- **Description of the task**: Output all of the data verbatim.

- **Materials provided**:
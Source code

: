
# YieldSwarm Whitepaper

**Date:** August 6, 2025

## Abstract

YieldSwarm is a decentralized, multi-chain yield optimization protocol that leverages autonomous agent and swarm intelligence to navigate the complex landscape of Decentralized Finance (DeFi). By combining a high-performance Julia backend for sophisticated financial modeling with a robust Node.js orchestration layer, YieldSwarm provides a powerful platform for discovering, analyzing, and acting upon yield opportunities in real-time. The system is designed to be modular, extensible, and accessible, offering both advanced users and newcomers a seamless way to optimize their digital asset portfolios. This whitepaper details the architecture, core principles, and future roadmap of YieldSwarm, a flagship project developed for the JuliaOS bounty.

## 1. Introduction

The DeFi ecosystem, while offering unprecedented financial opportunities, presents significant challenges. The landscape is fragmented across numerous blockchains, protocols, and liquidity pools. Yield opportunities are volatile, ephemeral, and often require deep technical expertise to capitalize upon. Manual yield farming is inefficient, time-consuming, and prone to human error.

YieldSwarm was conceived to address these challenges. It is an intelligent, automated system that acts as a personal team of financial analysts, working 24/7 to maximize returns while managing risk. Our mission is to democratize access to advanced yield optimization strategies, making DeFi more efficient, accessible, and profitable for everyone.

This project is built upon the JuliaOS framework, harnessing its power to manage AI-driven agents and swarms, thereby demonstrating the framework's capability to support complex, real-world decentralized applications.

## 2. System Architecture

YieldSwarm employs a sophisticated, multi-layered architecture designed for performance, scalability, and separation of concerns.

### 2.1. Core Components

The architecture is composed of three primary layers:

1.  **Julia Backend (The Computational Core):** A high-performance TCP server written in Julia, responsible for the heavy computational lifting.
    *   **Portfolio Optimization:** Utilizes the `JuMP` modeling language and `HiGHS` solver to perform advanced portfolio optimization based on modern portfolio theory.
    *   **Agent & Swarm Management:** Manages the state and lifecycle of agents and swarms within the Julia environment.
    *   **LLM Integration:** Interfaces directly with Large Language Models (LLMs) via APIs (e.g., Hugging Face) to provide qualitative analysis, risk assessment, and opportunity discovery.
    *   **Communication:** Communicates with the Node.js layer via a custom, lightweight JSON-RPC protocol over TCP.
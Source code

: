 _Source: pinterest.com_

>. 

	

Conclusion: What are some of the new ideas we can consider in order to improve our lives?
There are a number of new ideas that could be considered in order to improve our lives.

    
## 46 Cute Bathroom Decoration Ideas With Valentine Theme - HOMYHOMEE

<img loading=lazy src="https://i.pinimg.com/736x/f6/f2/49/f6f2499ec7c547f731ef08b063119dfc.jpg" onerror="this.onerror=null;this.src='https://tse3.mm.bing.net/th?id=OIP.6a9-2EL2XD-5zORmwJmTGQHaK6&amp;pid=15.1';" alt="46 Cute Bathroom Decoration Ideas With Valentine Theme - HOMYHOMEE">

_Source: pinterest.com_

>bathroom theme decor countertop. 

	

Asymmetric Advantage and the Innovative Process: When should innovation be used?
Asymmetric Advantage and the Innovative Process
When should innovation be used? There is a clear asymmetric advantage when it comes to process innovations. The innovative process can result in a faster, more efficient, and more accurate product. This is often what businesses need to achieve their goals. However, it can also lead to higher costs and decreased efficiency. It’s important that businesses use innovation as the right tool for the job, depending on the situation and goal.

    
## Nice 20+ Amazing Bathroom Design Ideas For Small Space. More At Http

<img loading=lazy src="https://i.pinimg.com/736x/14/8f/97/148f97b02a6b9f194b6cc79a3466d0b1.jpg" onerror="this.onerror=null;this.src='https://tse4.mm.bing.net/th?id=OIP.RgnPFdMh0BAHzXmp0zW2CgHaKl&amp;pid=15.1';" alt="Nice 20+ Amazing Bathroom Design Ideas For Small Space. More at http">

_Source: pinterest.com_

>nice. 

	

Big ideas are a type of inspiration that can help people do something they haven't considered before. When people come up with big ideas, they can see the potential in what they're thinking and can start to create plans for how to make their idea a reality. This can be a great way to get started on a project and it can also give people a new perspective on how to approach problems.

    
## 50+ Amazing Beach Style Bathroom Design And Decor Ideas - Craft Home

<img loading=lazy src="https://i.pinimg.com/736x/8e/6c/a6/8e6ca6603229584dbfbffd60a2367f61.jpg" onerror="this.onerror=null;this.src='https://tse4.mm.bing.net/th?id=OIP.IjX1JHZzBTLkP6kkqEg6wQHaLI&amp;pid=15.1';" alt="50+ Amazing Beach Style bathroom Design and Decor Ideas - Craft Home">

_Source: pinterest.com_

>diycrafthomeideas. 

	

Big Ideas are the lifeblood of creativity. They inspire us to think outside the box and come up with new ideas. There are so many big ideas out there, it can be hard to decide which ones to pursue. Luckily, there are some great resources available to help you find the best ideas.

- **Solution to the problem**:
Source code

:
# YieldSwarm Whitepaper

**Date:** August 6, 2025

## Abstract

YieldSwarm is a decentralized, multi-chain yield optimization protocol that leverages autonomous agent and swarm intelligence to navigate the complex landscape of Decentralized Finance (DeFi). By combining a high-performance Julia backend for sophisticated financial modeling with a robust Node.js orchestration layer, YieldSwarm provides a powerful platform for discovering, analyzing, and acting upon yield opportunities in real-time. The system is designed to be modular, extensible, and accessible, offering both advanced users and newcomers a seamless way to optimize their digital asset portfolios. This whitepaper details the architecture, core principles, and future roadmap of YieldSwarm, a flagship project developed for the JuliaOS bounty.

## 1. Introduction

The DeFi ecosystem, while offering unprecedented financial opportunities, presents significant challenges. The landscape is fragmented across numerous blockchains, protocols, and liquidity pools. Yield opportunities are volatile, ephemeral, and often require deep technical expertise to capitalize upon. Manual yield farming is inefficient, time-consuming, and prone to human error.

YieldSwarm was conceived to address these challenges. It is an intelligent, automated system that acts as a personal team of financial analysts, working 24/7 to maximize returns while managing risk. Our mission is to democratize access to advanced yield optimization strategies, making DeFi more efficient, accessible, and profitable for everyone.

This project is built upon the JuliaOS framework, harnessing its power to manage AI-driven agents and swarms, thereby demonstrating the framework's capability to support complex, real-world decentralized applications.

## 2. System Architecture

YieldSwarm employs a sophisticated, multi-layered architecture designed for performance, scalability, and separation of concerns.

### 2.1. Core Components

The architecture is composed of three primary layers:

1.  **Julia Backend (The Computational Core):** A high-performance TCP server written in Julia, responsible for the heavy computational lifting.
    *   **Portfolio Optimization:** Utilizes the `JuMP` modeling language and `HiGHS` solver to perform advanced portfolio optimization based on modern portfolio theory.
    *   **Agent & Swarm Management:** Manages the state and lifecycle of agents and swarms within the Julia environment.
    *   **LLM Integration:** Interfaces directly with Large Language Models (LLMs) via APIs (e.g., Hugging Face) to provide qualitative analysis, risk assessment, and opportunity discovery.
    *   **Communication:** Communicates with the Node.js layer via a custom, lightweight JSON-RPC protocol over TCP.
Source code

: _Source: pinterest.com_

>. 

	

Conclusion: What are some of the new ideas we can consider in order to improve our lives?
There are a number of new ideas that could be considered in order to improve our lives.

    
## 46 Cute Bathroom Decoration Ideas With Valentine Theme - HOMYHOMEE

<img loading=lazy src="https://i.pinimg.com/736x/f6/f2/49/f6f2499ec7c547f731ef08b063119dfc.jpg" onerror="this.onerror=null;this.src='https://tse3.mm.bing.net/th?id=OIP.6a9-2EL2XD-5zORmwJmTGQHaK6&amp;pid=15.1';" alt="46 Cute Bathroom Decoration Ideas With Valentine Theme - HOMYHOMEE">

_Source: pinterest.com_

>bathroom theme decor countertop. 

	

Asymmetric Advantage and the Innovative Process: When should innovation be used?
Asymmetric Advantage and the Innovative Process
When should innovation be used? There is a clear asymmetric advantage when it comes to process innovations. The innovative process can result in a faster, more efficient, and more accurate product. This is often what businesses need to achieve their goals. However, it can also lead to higher costs and decreased efficiency. It’s important that businesses use innovation as the right tool for the job, depending on the situation and goal.

    
## Nice 20+ Amazing Bathroom Design Ideas For Small Space. More At Http

<img loading=lazy src="https://i.pinimg.com/736x/14/8f/97/148f97b02a6b9f194b6cc79a3466d0b1.jpg" onerror="this.onerror=null;this.src='https://tse4.mm.bing.net/th?id=OIP.RgnPFdMh0BAHzXmp0zW2CgHaKl&amp;pid=15.1';" alt="Nice 20+ Amazing Bathroom Design Ideas For Small Space. More at http">

_Source: pinterest.com_

>nice. 

	

Big ideas are a type of inspiration that can help people do something they haven't considered before. When people come up with big ideas, they can see the potential in what they're thinking and can start to create plans for how to make their idea a reality. This can be a great way to get started on a project and it can also give people a new perspective on how to approach problems.

    
## 50+ Amazing Beach Style Bathroom Design And Decor Ideas - Craft Home

<img loading=lazy src="https://i.pinimg.com/736x/8e/6c/a6/8e6ca6603229584dbfbffd60a2367f61.jpg" onerror="this.onerror=null;this.src='https://tse4.mm.bing.net/th?id=OIP.IjX1JHZzBTLkP6kkqEg6wQHaLI&amp;pid=15.1';" alt="50+ Amazing Beach Style bathroom Design and Decor Ideas - Craft Home">

_Source: pinterest.com_

>diycrafthomeideas. 

	

Big Ideas are the lifeblood of creativity. They inspire us to think outside the box and come up with new ideas. There are so many big ideas out there, it can be hard to decide which ones to pursue. Luckily, there are some great resources available to help you find the best ideas.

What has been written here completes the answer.